Stone performed a medley of "It's a Man's World" and "Papa's Got a Brand New Bag" with James Brown on BBC One's chat show Friday Night with Jonathan Ross on 1 July 2005. Stone collaborated with jazz pianist Herbie Hancock and blues singer-guitarist Jonny Lang on a cover of U2's 1988 song "When Love Comes to Town" for Hancock's 2005 album Possibilities. That same year, Stone was featured along with Sean Paul on Santana's "Cry Baby Cry", and worked on a remake of Patti LaBelle's 1985 song "Stir It Up" for the soundtrack to the Disney animated film Chicken Little. She also collaborated with Lemar in 2006 on his third studio album, The Truth About Love, on the track "Anniversary".

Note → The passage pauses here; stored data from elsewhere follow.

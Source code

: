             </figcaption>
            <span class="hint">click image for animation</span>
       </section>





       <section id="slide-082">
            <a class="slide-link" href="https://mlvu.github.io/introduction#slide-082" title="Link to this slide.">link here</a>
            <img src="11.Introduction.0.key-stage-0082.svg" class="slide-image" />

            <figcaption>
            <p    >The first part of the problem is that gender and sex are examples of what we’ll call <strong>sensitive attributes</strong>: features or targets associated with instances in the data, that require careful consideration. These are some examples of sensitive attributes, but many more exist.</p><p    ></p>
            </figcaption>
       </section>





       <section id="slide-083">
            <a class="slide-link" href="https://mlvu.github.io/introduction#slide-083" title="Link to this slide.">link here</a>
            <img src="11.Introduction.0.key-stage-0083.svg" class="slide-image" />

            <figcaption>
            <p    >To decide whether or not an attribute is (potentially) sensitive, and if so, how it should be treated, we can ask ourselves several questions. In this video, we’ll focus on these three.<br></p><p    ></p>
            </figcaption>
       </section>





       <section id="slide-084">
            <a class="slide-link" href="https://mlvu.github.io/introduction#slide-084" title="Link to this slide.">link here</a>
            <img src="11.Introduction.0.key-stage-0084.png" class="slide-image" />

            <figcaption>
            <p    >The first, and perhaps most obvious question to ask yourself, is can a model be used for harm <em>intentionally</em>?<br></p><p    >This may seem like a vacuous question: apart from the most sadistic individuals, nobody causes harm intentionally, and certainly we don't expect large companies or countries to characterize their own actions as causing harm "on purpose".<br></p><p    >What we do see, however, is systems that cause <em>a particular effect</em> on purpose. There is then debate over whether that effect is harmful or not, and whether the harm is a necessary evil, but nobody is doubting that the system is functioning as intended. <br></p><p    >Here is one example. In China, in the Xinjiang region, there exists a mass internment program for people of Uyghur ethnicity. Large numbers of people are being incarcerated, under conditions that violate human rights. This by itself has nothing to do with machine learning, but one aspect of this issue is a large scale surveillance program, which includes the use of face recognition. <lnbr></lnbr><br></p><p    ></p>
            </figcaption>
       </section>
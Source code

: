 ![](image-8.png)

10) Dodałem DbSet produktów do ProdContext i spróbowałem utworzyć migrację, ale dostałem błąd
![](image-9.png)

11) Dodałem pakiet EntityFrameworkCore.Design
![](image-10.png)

On 5 February 2006, Stone joined Stevie Wonder, India.Arie, and John Legend during the Super Bowl XL pre-game ceremonies to perform a medley of Wonder's hits. Three days later, on 8 February, on the night of the 2006 Grammy Awards, she helped perform a medley of Sly & the Family Stone's hits alongside Legend, Ciara, Maroon 5, will.i.am, Robert Randolph, Steven Tyler and Joe Perry. Stone made her film debut in the fantasy adventure film Eragon (based on the 2003 novel of the same name by Christopher Paolini), directed by Stefen Fangmeier and released on 15 December 2006, playing the fortune teller Angela. At the 2007 Grammy Awards, Stone shared the award for Best R&B Performance by a Duo or Group with Vocals for her collaboration with John Legend and Van Hunt on their 2005 cover of Sly & the Family Stone's 1971 chart-topper "Family Affair".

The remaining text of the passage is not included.